Caractéristiques
- Titre : Contronatura
- Réalisateur(s) : Antonio Margheriti
- Avec : Claudio Camaso, Dominique Boschero, Joachim Fuchsberger
- Editeur : Artus Films
- Date de sortie Blu-Ray : 3 Mai 2016
- Date de sortie originale en salles : 1969
- Durée : 87 minutes
- Note : 7/10 par 1 critique
Image : 3/5
Comme pour Le Manoir Maudit, la note est due non pas à la qualité du master, très atteint par les effets néfastes du temps, mais au travail effectué pour rendre tout ça tout de même agréable. Certains plans sont marqués de griffures, surtout dans les premières minutes du film, et les séquences de nuit sont un chouïa moins nettes que les autres. L’ensemble est tout à fait regardable, la photographie garde de sa force d’origine, et l’on peut dire que cette découverte de Contronatura se fait dans de bonnes conditions.
Son : 4/5
Contronatura est proposé dans deux pistes : version italienne et allemande sous-titrées français en Dolby Digital 2.0. Les deux sont étonnamment nettes, un tout petit souffle s’entend sur quelques passages mais rien de vraiment remarquable. On salue ce très bon travail.
Bonus : 4/5
Un entretien avec le spécialiste Alain Petit, titré « Des Cris Dans La Nuit », long de 23 minutes. Ce spécialiste du cinéma bis italien revient avec une passion bien communicative sur l’historique de Contronatura, et surtout ses comédiens et son équipe technique. On apprend pas mal de choses, voici l’exemple typique du bonus utile. Attention cependant à ne pas regarder ce programme avant d’avoir vu le film, car s’y cache un gros spoiler (normal, il faut bien parler de l’œuvre). La rubrique est complétée par un diaporama de photos, et de trailers de la collection Gothique de chez Artus Films.
Synopsis
En Angleterre, dans les années 20, cinq notables se rendent à Brighton afin de traiter une affaire. Leur voiture s’étant embourbée à cause d’un violent orage, ils trouvent refuge dans un hôtel lugubre tenu par Uriat et sa mère, une vieille spirite. L’électricité et le téléphone étant en panne, ils se retrouvent coupés du reste du monde. La vieille femme organise alors une séance de spiritisme qui va faire revenir le passé trouble des personnages. Ils seraient responsables de trois meurtres. Et les morts réclameraient vengeance.
Le film
La carrière d’Antonio Margheriti aurait beaucoup plu à Forrest Gump : en la parcourant on ne sait jamais sur quoi on tombe. Auteurs de films gothiques parmi les plus marquants de son époque (La Vierge de Nuremberg, Danse Macabre, excusez du peu), mais aussi de westerns très marqués par ce talent pour les ambiances typiques de ce mouvement (Avec Django la Mort est là, l’énorme Et le Vent Apporta la Violence), l’un des réalisateurs préférés de Quentin Tarantino s’est aussi perdu dans pas mal de bisseries vraiment limites, devenant tout autant un auteur à cinéphiles qu’à fans de Nanarland. Dès lors découvrir un Margheriti comme Contronatura, totalement méconnu jusqu’ici, est une véritable roulette russe.
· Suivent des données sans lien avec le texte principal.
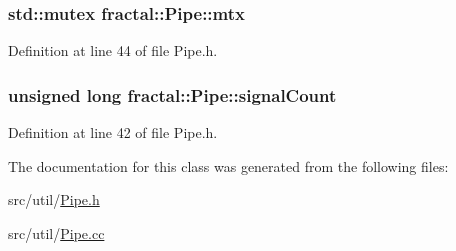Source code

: \hypertarget{classfractal_1_1Pipe_aa318a819fc2ba87eacbb305a10c02122}{
\subsubsection[{mtx}]{\setlength{\rightskip}{0pt plus 5cm}std\+::mutex fractal\+::\+Pipe\+::mtx\hspace{0.3cm}{\ttfamily [protected]}}}\label{classfractal_1_1Pipe_aa318a819fc2ba87eacbb305a10c02122}


Definition at line 44 of file Pipe.\+h.

\hypertarget{classfractal_1_1Pipe_ade5cb784c7d73bd720e60e0101f62e7b}{
\subsubsection[{signal\+Count}]{\setlength{\rightskip}{0pt plus 5cm}unsigned long fractal\+::\+Pipe\+::signal\+Count\hspace{0.3cm}{\ttfamily [protected]}}}\label{classfractal_1_1Pipe_ade5cb784c7d73bd720e60e0101f62e7b}


Definition at line 42 of file Pipe.\+h.



The documentation for this class was generated from the following files\+:\begin{DoxyCompactItemize}
\item 
src/util/\hyperlink{Pipe_8h}{Pipe.\+h}\item 
src/util/\hyperlink{Pipe_8cc}{Pipe.\+cc}\end{DoxyCompactItemize}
Dès les premiers instants de Contronatura, on comprend que nous sommes face à un film d’importance pour Margheriti. Il faut tout d’abord préciser que l’œuvre date de 1969, ce qui peut être un détail pour vous, mais pour les amateurs de gothique ça veut dire beaucoup. En effet, le grand Antonio n’hésite pas à s’adonner à ce mouvement alors qu’il est, en cette toute fin de la décenie 1960, plus ou moins mort. Celui qui se fait appeler Anthony M. Dawson fait tout sur Contronatura : il écrit le scénario, produit et réalise, ce qui de facto fait rentrer l’œuvre dans ses plus personnelles et, par ailleurs, celles qu’il appréciait le plus. Et le moins que l’on puisse dire est que ça se voit : décors purement gothiques mis en valeur par des mouvements de caméra qui sentent l’amour, comédiens choisis pour leurs visages certes grimés mais naturellement dessinés pour donner une sacrée impression d’inquiétude, photographie maîtrisée à la perfection malgré des moyens que l’on sent limités. Contronatura est d’un sérieux formel à toute épreuve.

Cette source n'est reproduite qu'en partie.